そこには昨日もお世話になった『白夜』のメンバーとサブマスさんがいた。
「おや、教授にトワ君達。いったいどうしたんだい」
「うむ。トワ君達がボスを倒したときの話を聞きたいそうである」
「なるほど、わかりました。我々の体験談で良ければ話しましょう」
「ありがとうございます」
「うむ。それでは私は出発準備の整っている第二陣のところに行って今わかっている事を説明してくるのである」
「よろしく頼むよ、教授」
「うむ、では行ってくる」
「……さて、トワ君達は何を聞ききたいのかな? 我々が知っていることはほぼすべて教授に話したつもりですが」
「念のために自分でも話を聞いておきたくて。それに、ボスを倒せた点についてはあまり説明されてなかったので」
「……ボスを倒したときですか。
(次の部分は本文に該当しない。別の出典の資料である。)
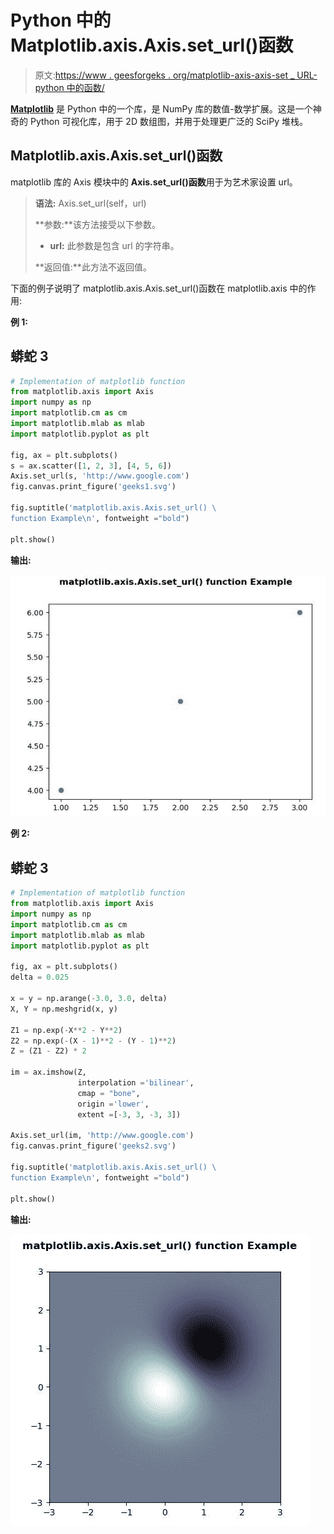 # Python 中的 Matplotlib.axis.Axis.set_url()函数

> 原文:[https://www . geesforgeks . org/matplotlib-axis-axis-set _ URL-python 中的函数/](https://www.geeksforgeeks.org/matplotlib-axis-axis-set_url-function-in-python/)

[**Matplotlib**](https://www.geeksforgeeks.org/python-introduction-matplotlib/) 是 Python 中的一个库，是 NumPy 库的数值-数学扩展。这是一个神奇的 Python 可视化库，用于 2D 数组图，并用于处理更广泛的 SciPy 堆栈。

## Matplotlib.axis.Axis.set_url()函数

matplotlib 库的 Axis 模块中的 **Axis.set_url()函数**用于为艺术家设置 url。

> **语法:** Axis.set_url(self，url)
> 
> **参数:**该方法接受以下参数。
> 
> *   **url:** 此参数是包含 url 的字符串。
> 
> **返回值:**此方法不返回值。

下面的例子说明了 matplotlib.axis.Axis.set_url()函数在 matplotlib.axis 中的作用:

**例 1:**

## 蟒蛇 3

```py
# Implementation of matplotlib function
from matplotlib.axis import Axis
import numpy as np  
import matplotlib.cm as cm  
import matplotlib.mlab as mlab  
import matplotlib.pyplot as plt 

fig, ax = plt.subplots()  
s = ax.scatter([1, 2, 3], [4, 5, 6]) 
Axis.set_url(s, 'http://www.google.com')  
fig.canvas.print_figure('geeks1.svg') 

fig.suptitle('matplotlib.axis.Axis.set_url() \
function Example\n', fontweight ="bold")  

plt.show() 
```

**输出:**

![](img/a4ab6999a3a8c707b7fb8e34b3c5e33f.png)

**例 2:**

## 蟒蛇 3

```py
# Implementation of matplotlib function
from matplotlib.axis import Axis
import numpy as np  
import matplotlib.cm as cm  
import matplotlib.mlab as mlab  
import matplotlib.pyplot as plt 

fig, ax = plt.subplots()  
delta = 0.025

x = y = np.arange(-3.0, 3.0, delta)  
X, Y = np.meshgrid(x, y)  

Z1 = np.exp(-X**2 - Y**2)  
Z2 = np.exp(-(X - 1)**2 - (Y - 1)**2)  
Z = (Z1 - Z2) * 2

im = ax.imshow(Z,  
               interpolation ='bilinear',  
               cmap = "bone",  
               origin ='lower',   
               extent =[-3, 3, -3, 3])

Axis.set_url(im, 'http://www.google.com')  
fig.canvas.print_figure('geeks2.svg') 

fig.suptitle('matplotlib.axis.Axis.set_url() \
function Example\n', fontweight ="bold")  

plt.show() 
```

**输出:**

![](img/c322d03c9e12e98dbfc99ce45a782620.png) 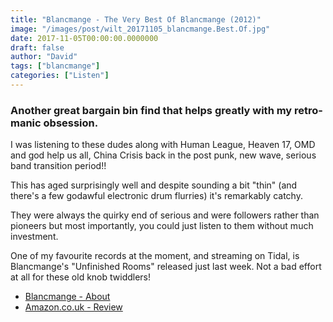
 ```yaml
---
title: "Blancmange - The Very Best Of Blancmange (2012)"
image: "/images/post/wilt_20171105_blancmange.Best.Of.jpg"
date: 2017-11-05T00:00:00.0000000
draft: false
author: "David"
tags: ["blancmange"]
categories: ["Listen"]
---
```

### Another great bargain bin find that helps greatly with my retro-manic obsession.

 I was listening to these dudes along with Human League, Heaven 17, OMD and god help us all, China Crisis back in the post punk, new wave, serious band transition period!!

 This has aged surprisingly well and despite sounding a bit "thin" (and there's a few godawful electronic drum flurries) it's remarkably catchy.

 They were always the quirky end of serious and were followers rather than pioneers but most importantly, you could just listen to them without much investment. 

 One of my favourite records at the moment, and streaming on Tidal, is Blancmange's "Unfinished Rooms" released just last week. Not a bad effort at all for these old knob twiddlers!

-  [Blancmange - About](http://www.blancmange.co.uk/about/)
-  [Amazon.co.uk - Review](https://www.amazon.co.uk/Very-Best-Blancmange/dp/B008BENEJQ/ref=sr_1_3?s=music&amp;ie=UTF8&amp;qid=1509854990&amp;sr=1-3&amp;keywords=blancmange+cd)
正直、我々も無我夢中であまり詳しいことを語れるほど情報はないのですが……」
「おい、あれなんてどうだ。ダメージを与えられるようになったときの話」
「……ああ、そういえば。我々が戦った時も、最初はほとんどダメージが通らなかったんです。でも、戦ってる途中からダメージが与えられるようになり始めてね……ただ、詳しい条件がなんだったのかはわからないんですよ。申し訳ない」
……なるほど、戦闘途中からダメージが通るようになったね……
「いえ、有益な情報でした。ありがとうございます」
「そうか、ならよかった。できれば君達にはボスを撃破してほしいんだ、よろしく頼みます」
「はい、精一杯がんばらせてもらいますよ」
……さて、こうなるとボスにダメージが通るようになる条件の候補となるは2つ。
それのどっちが正しいのか、こればっかりは賭けになるな。